Right now we don't even have any clearly-defined standards or thresholds for how we'll make the "mid" decision for a given service/cluster. Some possible candidates would be:
- Percentage of requests
We could define an arbitrary threshold in terms such as "When affected request percentage to a given service falls below 0.1% averaged over an entire month" (where "affected" means clients that would be shut out by a switch to "mid"). We could define different thresholds for different services, too, but note that a whole cache-cluster is a "service" for these purposes. So all wikis are bundled together, as are all services on the "misc" cluster.

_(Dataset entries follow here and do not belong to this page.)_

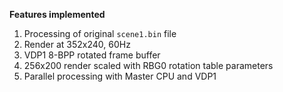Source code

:**Features implemented**

1. Processing of original `scene1.bin` file
2. Render at 352x240, 60Hz
3. VDP1 8-BPP rotated frame buffer
4. 256x200 render scaled with RBG0 rotation table parameters
5. Parallel processing with Master CPU and VDP1

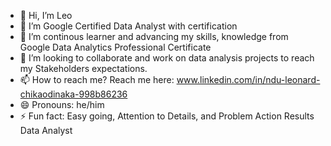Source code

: - 👋 Hi, I’m Leo
- 👀 I’m Google Certified Data Analyst with certification 
- 🌱 I’m continous learner and advancing my skills, knowledge from Google Data Analytics Professional Certificate 
- 💞️ I’m looking to collaborate and work on data analysis projects to reach my Stakeholders expectations. 
- 📫 How to reach me? Reach me here: www.linkedin.com/in/ndu-leonard-chikaodinaka-998b86236
- 😄 Pronouns: he/him
- ⚡ Fun fact: Easy going, Attention to Details, and Problem Action Results Data Analyst 

<!---
Leodelson/Leodelson is a ✨ special ✨ repository because its `README.md` (this file) appears on your GitHub profile.
You can click the Preview link to take a look at your changes.
--->
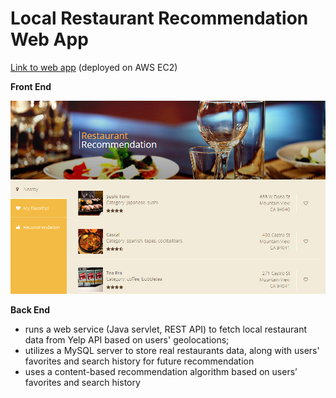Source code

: # Local Restaurant Recommendation Web App

[Link to web app](http://18.218.232.99:8080/Titan/#) (deployed on AWS EC2)



**Front End**

![screenshot](screenshot.png)



**Back End**

- runs a web service (Java servlet, REST API) to fetch local restaurant data from Yelp API based on users' geolocations; 
- utilizes a MySQL server to store real restaurants data, along with users' favorites and search history for future recommendation
- uses a content-based recommendation algorithm based on users’
  favorites and search history



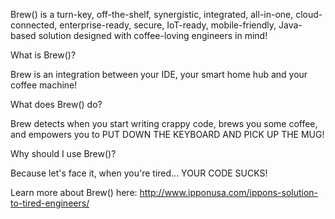 Brew() is a turn-key, off-the-shelf, synergistic, integrated, all-in-one, cloud-connected, enterprise-ready, secure, IoT-ready, mobile-friendly, Java-based solution designed with coffee-loving engineers in mind!

What is Brew()?

Brew is an integration between your IDE, your smart home hub and your coffee machine!

What does Brew() do?

Brew detects when you start writing crappy code, brews you some coffee, and empowers you to PUT DOWN THE KEYBOARD AND PICK UP THE MUG!

Why should I use Brew()?

Because let's face it, when you're tired... YOUR CODE SUCKS!

Learn more about Brew() here:  http://www.ipponusa.com/ippons-solution-to-tired-engineers/
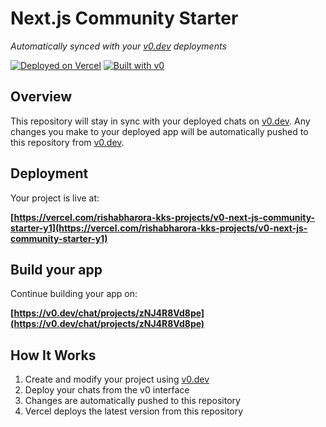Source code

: # Next.js Community Starter

*Automatically synced with your [v0.dev](https://v0.dev) deployments*

[![Deployed on Vercel](https://img.shields.io/badge/Deployed%20on-Vercel-black?style=for-the-badge&logo=vercel)](https://vercel.com/rishabharora-kks-projects/v0-next-js-community-starter-y1)
[![Built with v0](https://img.shields.io/badge/Built%20with-v0.dev-black?style=for-the-badge)](https://v0.dev/chat/projects/zNJ4R8Vd8pe)

## Overview

This repository will stay in sync with your deployed chats on [v0.dev](https://v0.dev).
Any changes you make to your deployed app will be automatically pushed to this repository from [v0.dev](https://v0.dev).

## Deployment

Your project is live at:

**[https://vercel.com/rishabharora-kks-projects/v0-next-js-community-starter-y1](https://vercel.com/rishabharora-kks-projects/v0-next-js-community-starter-y1)**

## Build your app

Continue building your app on:

**[https://v0.dev/chat/projects/zNJ4R8Vd8pe](https://v0.dev/chat/projects/zNJ4R8Vd8pe)**

## How It Works

1. Create and modify your project using [v0.dev](https://v0.dev)
2. Deploy your chats from the v0 interface
3. Changes are automatically pushed to this repository
4. Vercel deploys the latest version from this repository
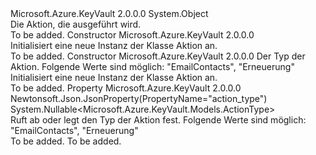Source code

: <Type Name="Action" FullName="Microsoft.Azure.KeyVault.Models.Action">
  <TypeSignature Language="C#" Value="public class Action" />
  <TypeSignature Language="ILAsm" Value=".class public auto ansi beforefieldinit Action extends System.Object" />
  <TypeSignature Language="DocId" Value="T:Microsoft.Azure.KeyVault.Models.Action" />
  <TypeSignature Language="VB.NET" Value="Public Class Action" />
  <TypeSignature Language="F#" Value="type Action = class" />
  <AssemblyInfo>
    <AssemblyName>Microsoft.Azure.KeyVault</AssemblyName>
    <AssemblyVersion>2.0.0.0</AssemblyVersion>
  </AssemblyInfo>
  <Base>
    <BaseTypeName>System.Object</BaseTypeName>
  </Base>
  <Interfaces />
  <Docs>
    <summary>
            Die Aktion, die ausgeführt wird.
            </summary>
    <remarks>To be added.</remarks>
  </Docs>
  <Members>
    <Member MemberName=".ctor">
      <MemberSignature Language="C#" Value="public Action ();" />
      <MemberSignature Language="ILAsm" Value=".method public hidebysig specialname rtspecialname instance void .ctor() cil managed" />
      <MemberSignature Language="DocId" Value="M:Microsoft.Azure.KeyVault.Models.Action.#ctor" />
      <MemberSignature Language="VB.NET" Value="Public Sub New ()" />
      <MemberType>Constructor</MemberType>
      <AssemblyInfo>
        <AssemblyName>Microsoft.Azure.KeyVault</AssemblyName>
        <AssemblyVersion>2.0.0.0</AssemblyVersion>
      </AssemblyInfo>
      <Parameters />
      <Docs>
        <summary>
            Initialisiert eine neue Instanz der Klasse Aktion an.
            </summary>
        <remarks>To be added.</remarks>
      </Docs>
    </Member>
    <Member MemberName=".ctor">
      <MemberSignature Language="C#" Value="public Action (Nullable&lt;Microsoft.Azure.KeyVault.Models.ActionType&gt; actionType = null);" />
      <MemberSignature Language="ILAsm" Value=".method public hidebysig specialname rtspecialname instance void .ctor(valuetype System.Nullable`1&lt;valuetype Microsoft.Azure.KeyVault.Models.ActionType&gt; actionType) cil managed" />
      <MemberSignature Language="DocId" Value="M:Microsoft.Azure.KeyVault.Models.Action.#ctor(System.Nullable{Microsoft.Azure.KeyVault.Models.ActionType})" />
      <MemberSignature Language="VB.NET" Value="Public Sub New (Optional actionType As Nullable(Of ActionType) = null)" />
      <MemberSignature Language="F#" Value="new Microsoft.Azure.KeyVault.Models.Action : Nullable&lt;Microsoft.Azure.KeyVault.Models.ActionType&gt; -&gt; Microsoft.Azure.KeyVault.Models.Action" Usage="new Microsoft.Azure.KeyVault.Models.Action actionType" />
      <MemberType>Constructor</MemberType>
      <AssemblyInfo>
        <AssemblyName>Microsoft.Azure.KeyVault</AssemblyName>
        <AssemblyVersion>2.0.0.0</AssemblyVersion>
      </AssemblyInfo>
      <Parameters>
        <Parameter Name="actionType" Type="System.Nullable&lt;Microsoft.Azure.KeyVault.Models.ActionType&gt;" />
      </Parameters>
      <Docs>
        <param name="actionType">Der Typ der Aktion. Folgende Werte sind möglich: "EmailContacts", "Erneuerung"</param>
        <summary>
            Initialisiert eine neue Instanz der Klasse Aktion an.
            </summary>
        <remarks>To be added.</remarks>
      </Docs>
    </Member>
    <Member MemberName="ActionType">
      <MemberSignature Language="C#" Value="public Nullable&lt;Microsoft.Azure.KeyVault.Models.ActionType&gt; ActionType { get; set; }" />
      <MemberSignature Language="ILAsm" Value=".property instance valuetype System.Nullable`1&lt;valuetype Microsoft.Azure.KeyVault.Models.ActionType&gt; ActionType" />
      <MemberSignature Language="DocId" Value="P:Microsoft.Azure.KeyVault.Models.Action.ActionType" />
      <MemberSignature Language="VB.NET" Value="Public Property ActionType As Nullable(Of ActionType)" />
      <MemberSignature Language="F#" Value="member this.ActionType : Nullable&lt;Microsoft.Azure.KeyVault.Models.ActionType&gt; with get, set" Usage="Microsoft.Azure.KeyVault.Models.Action.ActionType" />
      <MemberType>Property</MemberType>
      <AssemblyInfo>
        <AssemblyName>Microsoft.Azure.KeyVault</AssemblyName>
        <AssemblyVersion>2.0.0.0</AssemblyVersion>
      </AssemblyInfo>
      <Attributes>
        <Attribute>
          <AttributeName>Newtonsoft.Json.JsonProperty(PropertyName="action_type")</AttributeName>
        </Attribute>
      </Attributes>
      <ReturnValue>
        <ReturnType>System.Nullable&lt;Microsoft.Azure.KeyVault.Models.ActionType&gt;</ReturnType>
      </ReturnValue>
      <Docs>
        <summary>
            Ruft ab oder legt den Typ der Aktion fest. Folgende Werte sind möglich: "EmailContacts", "Erneuerung"
            </summary>
        <value>To be added.</value>
        <remarks>To be added.</remarks>
      </Docs>
    </Member>
  </Members>
</Type>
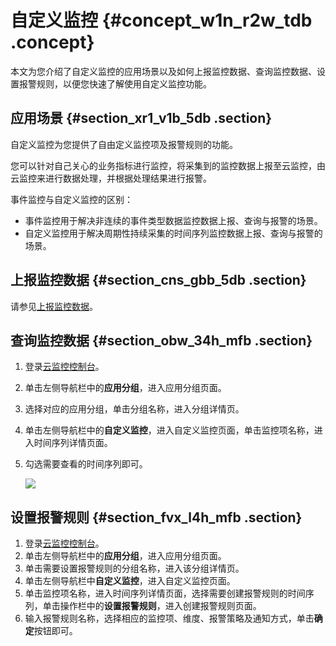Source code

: # 自定义监控 {#concept_w1n_r2w_tdb .concept}

本文为您介绍了自定义监控的应用场景以及如何上报监控数据、查询监控数据、设置报警规则，以便您快速了解使用自定义监控功能。

## 应用场景 {#section_xr1_v1b_5db .section}

自定义监控为您提供了自由定义监控项及报警规则的功能。

您可以针对自己关心的业务指标进行监控，将采集到的监控数据上报至云监控，由云监控来进行数据处理，并根据处理结果进行报警。

事件监控与自定义监控的区别：

-   事件监控用于解决非连续的事件类型数据监控数据上报、查询与报警的场景。
-   自定义监控用于解决周期性持续采集的时间序列监控数据上报、查询与报警的场景。

## 上报监控数据 {#section_cns_gbb_5db .section}

请参见[上报监控数据](../../../../intl.zh-CN/用户指南/自定义监控/上报监控数据.md#)。

## 查询监控数据 {#section_obw_34h_mfb .section}

1.  登录[云监控控制台](https://cms-intl.console.aliyun.com)。
2.  单击左侧导航栏中的**应用分组**，进入应用分组页面。
3.  选择对应的应用分组，单击分组名称，进入分组详情页。
4.  单击左侧导航栏中的**自定义监控**，进入自定义监控页面，单击监控项名称，进入时间序列详情页面。
5.  勾选需要查看的时间序列即可。

    ![](http://static-aliyun-doc.oss-cn-hangzhou.aliyuncs.com/assets/img/6129/15604090431059_zh-CN.png)


## 设置报警规则 {#section_fvx_l4h_mfb .section}

1.  登录[云监控控制台](https://cms-intl.console.aliyun.com)。
2.  单击左侧导航栏中的**应用分组**，进入应用分组页面。
3.  单击需要设置报警规则的分组名称，进入该分组详情页。
4.  单击左侧导航栏中**自定义监控**，进入自定义监控页面。
5.  单击监控项名称，进入时间序列详情页面，选择需要创建报警规则的时间序列，单击操作栏中的**设置报警规则**，进入创建报警规则页面。
6.  输入报警规则名称，选择相应的监控项、维度、报警策略及通知方式，单击**确定**按钮即可。

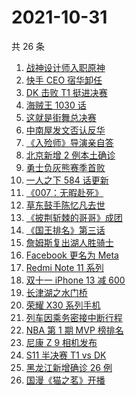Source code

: # 2021-10-31

共 26 条

<!-- BEGIN ZHIHUSEARCH -->
<!-- 最后更新时间 Sun Oct 31 2021 11:08:49 GMT+0800 (China Standard Time) -->
1. [战神设计师入职原神](https://www.zhihu.com/search?q=原神)
1. [快手 CEO 宿华卸任](https://www.zhihu.com/search?q=快手)
1. [DK 击败 T1 挺进决赛](https://www.zhihu.com/search?q=DK)
1. [海贼王 1030 话](https://www.zhihu.com/search?q=海贼王)
1. [这就是街舞总决赛](https://www.zhihu.com/search?q=这就是街舞)
1. [中南屋发文否认反华](https://www.zhihu.com/search?q=中南屋)
1. [《入殓师》导演亲自答](https://www.zhihu.com/search?q=入殓师)
1. [北京新增 2 例本土确诊](https://www.zhihu.com/search?q=北京疫情)
1. [勇士负灰熊赛季首败](https://www.zhihu.com/search?q=勇士)
1. [一人之下 584 话更新](https://www.zhihu.com/search?q=一人之下)
1. [《007：无暇赴死》](https://www.zhihu.com/search?q=007)
1. [草东鼓手陈忆凡去世](https://www.zhihu.com/search?q=草东没有派对)
1. [《披荆斩棘的哥哥》成团](https://www.zhihu.com/search?q=披荆斩棘的哥哥)
1. [《国王排名》第三话](https://www.zhihu.com/search?q=国王排名)
1. [詹姆斯复出湖人胜骑士](https://www.zhihu.com/search?q=詹姆斯)
1. [Facebook 更名为 Meta](https://www.zhihu.com/search?q=facebook)
1. [Redmi Note 11 系列](https://www.zhihu.com/search?q=红米note11)
1. [双十一 iPhone 13 减 600](https://www.zhihu.com/search?q=双11苹果)
1. [长津湖之水门桥](https://www.zhihu.com/search?q=水门桥)
1. [荣耀 X30 系列手机](https://www.zhihu.com/search?q=荣耀X30i)
1. [列车因乘务密接中断行程](https://www.zhihu.com/search?q=乘务密接)
1. [NBA 第 1 期 MVP 榜排名](https://www.zhihu.com/search?q=MVP)
1. [尼康 Z 9 相机发布](https://www.zhihu.com/search?q=尼康z9)
1. [S11 半决赛 T1 vs DK](https://www.zhihu.com/search?q=t1)
1. [黑龙江新增确诊 26 例](https://www.zhihu.com/search?q=黑龙江疫情)
1. [国漫《猫之茗》开播](https://www.zhihu.com/search?q=猫之茗)
<!-- END ZHIHUSEARCH -->
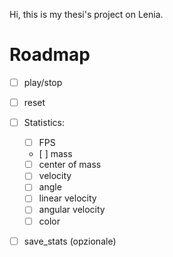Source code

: Hi, this is my thesi's project on Lenia.

# Roadmap

- [ ] play/stop
- [ ] reset

- [ ] Statistics:
    - [ ] FPS
    - [ ] mass
    - [ ] center of mass
    - [ ] velocity
    - [ ] angle
    - [ ] linear velocity
    - [ ] angular velocity
    - [ ] color

- [ ] save_stats (opzionale)
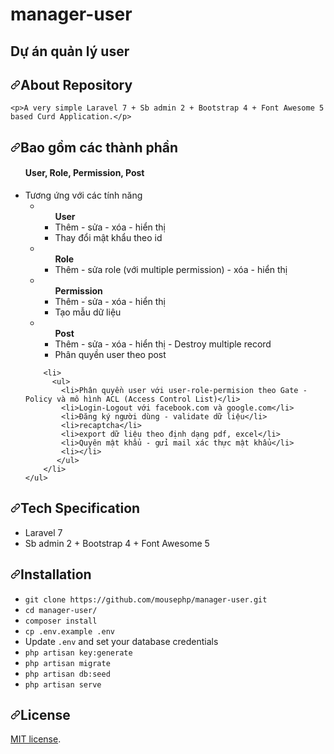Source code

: # manager-user
<h2>Dự án quản lý user</h2>


<div>
    <h2><a id="user-content-about-repository" class="anchor" aria-hidden="true" href="#about-repository"><svg class="octicon octicon-link" viewBox="0 0 16 16" version="1.1" width="16" height="16" aria-hidden="true"><path fill-rule="evenodd" d="M7.775 3.275a.75.75 0 001.06 1.06l1.25-1.25a2 2 0 112.83 2.83l-2.5 2.5a2 2 0 01-2.83 0 .75.75 0 00-1.06 1.06 3.5 3.5 0 004.95 0l2.5-2.5a3.5 3.5 0 00-4.95-4.95l-1.25 1.25zm-4.69 9.64a2 2 0 010-2.83l2.5-2.5a2 2 0 012.83 0 .75.75 0 001.06-1.06 3.5 3.5 0 00-4.95 0l-2.5 2.5a3.5 3.5 0 004.95 4.95l1.25-1.25a.75.75 0 00-1.06-1.06l-1.25 1.25a2 2 0 01-2.83 0z"></path></svg></a>About Repository</h2>

    <p>A very simple Laravel 7 + Sb admin 2 + Bootstrap 4 + Font Awesome 5 based Curd Application.</p>
</div>
    
    
<div>
     <h2><a id="user-content-about-repository" class="anchor" aria-hidden="true" href="#about-repository"><svg class="octicon octicon-link" viewBox="0 0 16 16" version="1.1" width="16" height="16" aria-hidden="true"><path fill-rule="evenodd" d="M7.775 3.275a.75.75 0 001.06 1.06l1.25-1.25a2 2 0 112.83 2.83l-2.5 2.5a2 2 0 01-2.83 0 .75.75 0 00-1.06 1.06 3.5 3.5 0 004.95 0l2.5-2.5a3.5 3.5 0 00-4.95-4.95l-1.25 1.25zm-4.69 9.64a2 2 0 010-2.83l2.5-2.5a2 2 0 012.83 0 .75.75 0 001.06-1.06 3.5 3.5 0 00-4.95 0l-2.5 2.5a3.5 3.5 0 004.95 4.95l1.25-1.25a.75.75 0 00-1.06-1.06l-1.25 1.25a2 2 0 01-2.83 0z"></path></svg></a>Bao gồm các thành phần</h2>
    <ul>
        <h4>User, Role, Permission, Post</h4>
        <li>
            Tương ứng với các tính năng
            <ul>
                <li>
                    <ul>
                        <b>User</b>
                        <li>Thêm - sửa - xóa - hiển thị</li>
                        <li>Thay đổi mật khẩu theo id</li>
                    </ul>
                </li> 
                <li>
                    <ul>
                        <b>Role</b>
                        <li>Thêm - sửa role (với multiple permission) - xóa - hiển thị</li>
                    </ul>
                </li>
                <li>
                    <ul>
                        <b>Permission</b>
                        <li>Thêm - sửa - xóa - hiển thị</li>
                        <li>Tạo mẫu dữ liệu</li>
                    </ul>
                </li>
                <li>
                    <ul>
                        <b>Post</b>
                        <li>Thêm - sửa - xóa - hiển thị - Destroy multiple record</li>
                        <li>Phân quyền user theo post</li>
                    </ul>
                </li>
            </ul>
        </li>

        <li>
          <ul>
            <li>Phân quyền user với user-role-permision theo Gate - Policy và mô hình ACL (Access Control List)</li>
            <li>Login-Logout với facebook.com và google.com</li>
            <li>Đăng ký người dùng - validate dữ liệu</li>
            <li>recaptcha</li>
            <li>export dữ liệu theo định dạng pdf, excel</li>
            <li>Quyên mật khẩu - gửi mail xác thực mật khẩu</li>
            <li></li>
           </ul>
        </li>  
    </ul>
</div>


 <div>
        <h2><a id="user-content-tech-specification" class="anchor" aria-hidden="true" href="#tech-specification"><svg
                    class="octicon octicon-link" viewBox="0 0 16 16" version="1.1" width="16" height="16"
                    aria-hidden="true">
                    <path fill-rule="evenodd"
                        d="M7.775 3.275a.75.75 0 001.06 1.06l1.25-1.25a2 2 0 112.83 2.83l-2.5 2.5a2 2 0 01-2.83 0 .75.75 0 00-1.06 1.06 3.5 3.5 0 004.95 0l2.5-2.5a3.5 3.5 0 00-4.95-4.95l-1.25 1.25zm-4.69 9.64a2 2 0 010-2.83l2.5-2.5a2 2 0 012.83 0 .75.75 0 001.06-1.06 3.5 3.5 0 00-4.95 0l-2.5 2.5a3.5 3.5 0 004.95 4.95l1.25-1.25a.75.75 0 00-1.06-1.06l-1.25 1.25a2 2 0 01-2.83 0z">
                    </path>
                </svg></a>Tech Specification</h2>
        <ul>
            <li>Laravel 7</li>
            <li> Sb admin 2 + Bootstrap 4 + Font Awesome 5</li>
        </ul>
    </div>
    

<div>
        <h2><a id="user-content-installation" class="anchor" aria-hidden="true" href="#installation"><svg
                    class="octicon octicon-link" viewBox="0 0 16 16" version="1.1" width="16" height="16"
                    aria-hidden="true">
                    <path fill-rule="evenodd"
                        d="M7.775 3.275a.75.75 0 001.06 1.06l1.25-1.25a2 2 0 112.83 2.83l-2.5 2.5a2 2 0 01-2.83 0 .75.75 0 00-1.06 1.06 3.5 3.5 0 004.95 0l2.5-2.5a3.5 3.5 0 00-4.95-4.95l-1.25 1.25zm-4.69 9.64a2 2 0 010-2.83l2.5-2.5a2 2 0 012.83 0 .75.75 0 001.06-1.06 3.5 3.5 0 00-4.95 0l-2.5 2.5a3.5 3.5 0 004.95 4.95l1.25-1.25a.75.75 0 00-1.06-1.06l-1.25 1.25a2 2 0 01-2.83 0z">
                    </path>
                </svg></a>Installation</h2>
        <ul>
            <li><code>git clone https://github.com/mousephp/manager-user.git</code></li>
            <li><code>cd manager-user/</code></li>
            <li><code>composer install</code></li>
            <li><code>cp .env.example .env</code></li>
            <li>Update <code>.env</code> and set your database credentials</li>
            <li><code>php artisan key:generate</code></li>
            <li><code>php artisan migrate</code></li>
            <li><code>php artisan db:seed</code></li>
            <li><code>php artisan serve</code></li>
        </ul>
</div>
    
    
  <div>
        <h2><a id="user-content-license" class="anchor" aria-hidden="true" href="#license"><svg class="octicon octicon-link" viewBox="0 0 16 16" version="1.1" width="16" height="16" aria-hidden="true"><path fill-rule="evenodd" d="M7.775 3.275a.75.75 0 001.06 1.06l1.25-1.25a2 2 0 112.83 2.83l-2.5 2.5a2 2 0 01-2.83 0 .75.75 0 00-1.06 1.06 3.5 3.5 0 004.95 0l2.5-2.5a3.5 3.5 0 00-4.95-4.95l-1.25 1.25zm-4.69 9.64a2 2 0 010-2.83l2.5-2.5a2 2 0 012.83 0 .75.75 0 001.06-1.06 3.5 3.5 0 00-4.95 0l-2.5 2.5a3.5 3.5 0 004.95 4.95l1.25-1.25a.75.75 0 00-1.06-1.06l-1.25 1.25a2 2 0 01-2.83 0z"></path></svg></a>License</h2>
        <p><a href="https://opensource.org/licenses/MIT" rel="nofollow">MIT license</a>.</p>
</div>
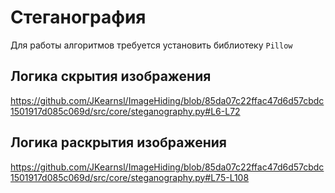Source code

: # Стеганография

Для работы алгоритмов требуется установить библиотеку `Pillow`

## Логика скрытия изображения
https://github.com/JKearnsl/ImageHiding/blob/85da07c22ffac47d6d57cbdc1501917d085c069d/src/core/steganography.py#L6-L72

## Логика раскрытия изображения
https://github.com/JKearnsl/ImageHiding/blob/85da07c22ffac47d6d57cbdc1501917d085c069d/src/core/steganography.py#L75-L108
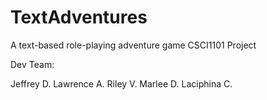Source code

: # TextAdventures
A text-based role-playing adventure game
CSCI1101 Project

Dev Team:

Jeffrey D.
Lawrence A.
Riley V.
Marlee D.
Laciphina C.
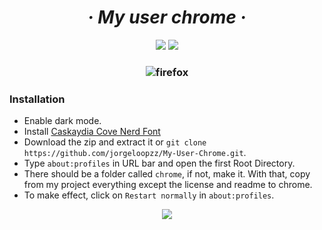 <h1 align="center">
  <i>
    · My user chrome ·
  </i>
</h1>

<div align="center">

  <img src="https://img.shields.io/badge/Firefox-userChrome-red?style=for-the-badge&logo=firefox">
  <img src="https://img.shields.io/badge/License-Unlicensed-blue?style=for-the-badge&logo=github">

</div>


<h3 align="center">

  ![firefox](https://user-images.githubusercontent.com/80071604/177000197-da46b5dc-4799-401a-8881-a4ef3b18965c.png)

</h1>

### Installation
  * Enable dark mode.
  * Install <a href="https://www.nerdfonts.com/font-downloads">Caskaydia Cove Nerd Font</a>
  * Download the zip and extract it or `git clone https://github.com/jorgeloopzz/My-User-Chrome.git`.
  * Type `about:profiles` in URL bar and open the first Root Directory.
  * There should be a folder called `chrome`, if not, make it. With that, copy from my project everything except the license and readme to chrome.
  * To make effect, click on `Restart normally` in `about:profiles`.

<div align="center">

  <a href="https://www.reddit.com/r/FirefoxCSS/">

  <img src="https://img.shields.io/badge/FirefoxCSS-black?style=for-the-badge&logo=reddit">
  
  </a>

</div>
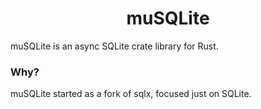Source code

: <h1 align="center">muSQLite</h1>

muSQLite is an async SQLite crate library for Rust.

<h3> Why? </h3>

muSQLite started as a fork of sqlx, focused just on SQLite.
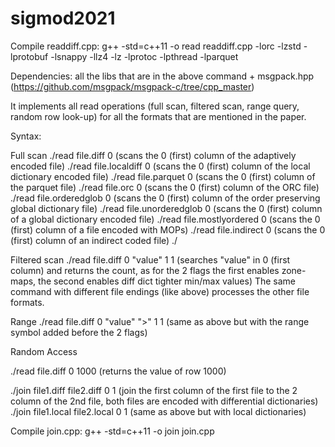 # sigmod2021


Compile readdiff.cpp: 
g++ -std=c++11 -o read readdiff.cpp -lorc -lzstd -lprotobuf -lsnappy -llz4 -lz -lprotoc -lpthread -lparquet

Dependencies: all the libs that are in the above command + msgpack.hpp (https://github.com/msgpack/msgpack-c/tree/cpp_master)

It implements all read operations (full scan, filtered scan, range query, random row look-up) for all the formats that are mentioned in the paper.

Syntax:

Full scan
./read file.diff 0 (scans the 0 (first) column of the adaptively encoded file)
./read file.localdiff 0 (scans the 0 (first) column of the local dictionary encoded file)
./read file.parquet 0 (scans the 0 (first) column of the parquet file)
./read file.orc 0 (scans the 0 (first) column of the ORC file)
./read file.orderedglob 0 (scans the 0 (first) column of the order preserving global dictionary file)
./read file.unorderedglob 0 (scans the 0 (first) column of a global dictionary encoded file)
./read file.mostlyordered 0 (scans the 0 (first) column of a file encoded with MOPs)
./read file.indirect 0 (scans the 0 (first) column of an indirect coded file)
./

Filtered scan
./read file.diff 0 "value" 1 1 (searches "value" in 0 (first column) and returns the count, as for the 2 flags the first enables zone-maps, the second enables diff dict tighter min/max values)
The same command with different file endings (like above) processes the other file formats.

Range
./read file.diff 0 "value" ">" 1 1 (same as above but with the range symbol added before the 2 flags)

Random Access

./read file.diff 0 1000 (returns the value of row 1000)

./join file1.diff file2.diff 0 1 (join the first column of the first file to the 2 column of the 2nd file, both files are encoded with differential dictionaries)
./join file1.local file2.local 0 1 (same as above but with local dictionaries)




Compile join.cpp: 
g++ -std=c++11 -o join join.cpp
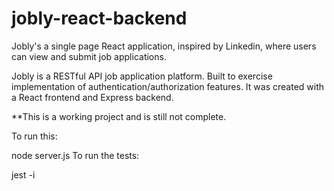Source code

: # jobly-react-backend

Jobly's a single page React application, inspired by Linkedin, where users can view and submit job applications.

Jobly is a RESTful API job application platform. Built to exercise implementation of authentication/authorization features. It was created with a React frontend and Express backend.

**This is a working project and is still not complete.

To run this:

node server.js
To run the tests:

jest -i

For reference, when averaging requests over all of our cache endpoints (text, upload, misc, etc combined), the affected percentage for a switch to "mid" averaged over the previous 30 days as I write this is 0.7% . If we broke it down by-cluster, it's likely that the number is lower on misc than on text and upload.
- Age of newest affected clients
We could do some age-based decisions on how outdated the affected clients are, and/or how long they've been vendor-unsupported. The primary case here for moving to "mid" is IE8-on-XP.
Relevant data on WinXP from https://en.wikipedia.org/wiki/Windows_XP#Support_lifecycle : WinXP was end-of-life'd (after a ton of pre-announcement and campaigning) on April 8, 2014, a little over 1.5 years ago at this time. Shortly before the EOL date, Microsoft pushed an update which causes WinXP to show a pop-up reminder of the EOL status to users once a month to remind them to upgrade off of it. The last major updated release of Windows XP (SP3) was released in mid-2008, and the final cutoff of licensing to manufacturers to install new copies of XP SP3 was in 2010.
Importantly, it is widely known at this time that WinXP has multiple security vulnerabilities which are remotely exploitable and were discovered after the End-of-Life date, for which there are no security update patches. Knowledge of how to exploit these vulnerabilities is widespread, making it a completely insecure platform at this point in time.
However, it still enjoys about 10% client platform popularity in various studies currently, with significantly higher percentages in certain locales such as China. In our own User-Agent statistics we're seeing MSIE 8 (which may not be on XP, but probably is predominantly on XP) at 1.28% of all requests, and XP paired with any browser (which includes unaffected third-party browsers) at 3.88%. Again, the total affected percentage in our TLS request stats is 0.7%, which would represent the intersection of specifically MSIE8-on-XP as well as several other far-less-popular long tail clients.
- When they eventually break security for other clients
This is the reactive last-resort option. We can wait until it becomes absolutely necessary because there's a known and/or announced vulnerability that affects other more-modern clients' TLS connections, for which the only fix is to disable some older ciphersuites and/or TLS protocol versions which implies an effective switch to "mid" or higher. This is essentially what happened in late 2014 with the POODLE exploit, which required us to disable SSLv3, which in turn shut off support for IE6-on-XP.
What's bad about this option is that whenever this future date hits, there's a good chance that said exploit will already have been known and exploited by some third parties ahead of our knowledge and reaction. It would be more proactive if we got past the "mid" hurdle before such an event recurs, rather than as a reaction to it.
Regardless, we could/should look at phased approaches other than by service/cluster when it comes to IE8/XP specifically. Some options we could deploy in advance would include things like CentralNotice banners triggered only for IE8/XP urging users to upgrade away from it, or possibly disabling some features or capabilities for such ancient clients (logging into accounts with special privileges? editing in general?). Open question whether either of those should be triggered just on IE8/XP specifically, or as a blanket rule for any client which fails to negotiate a forward-secret cipher.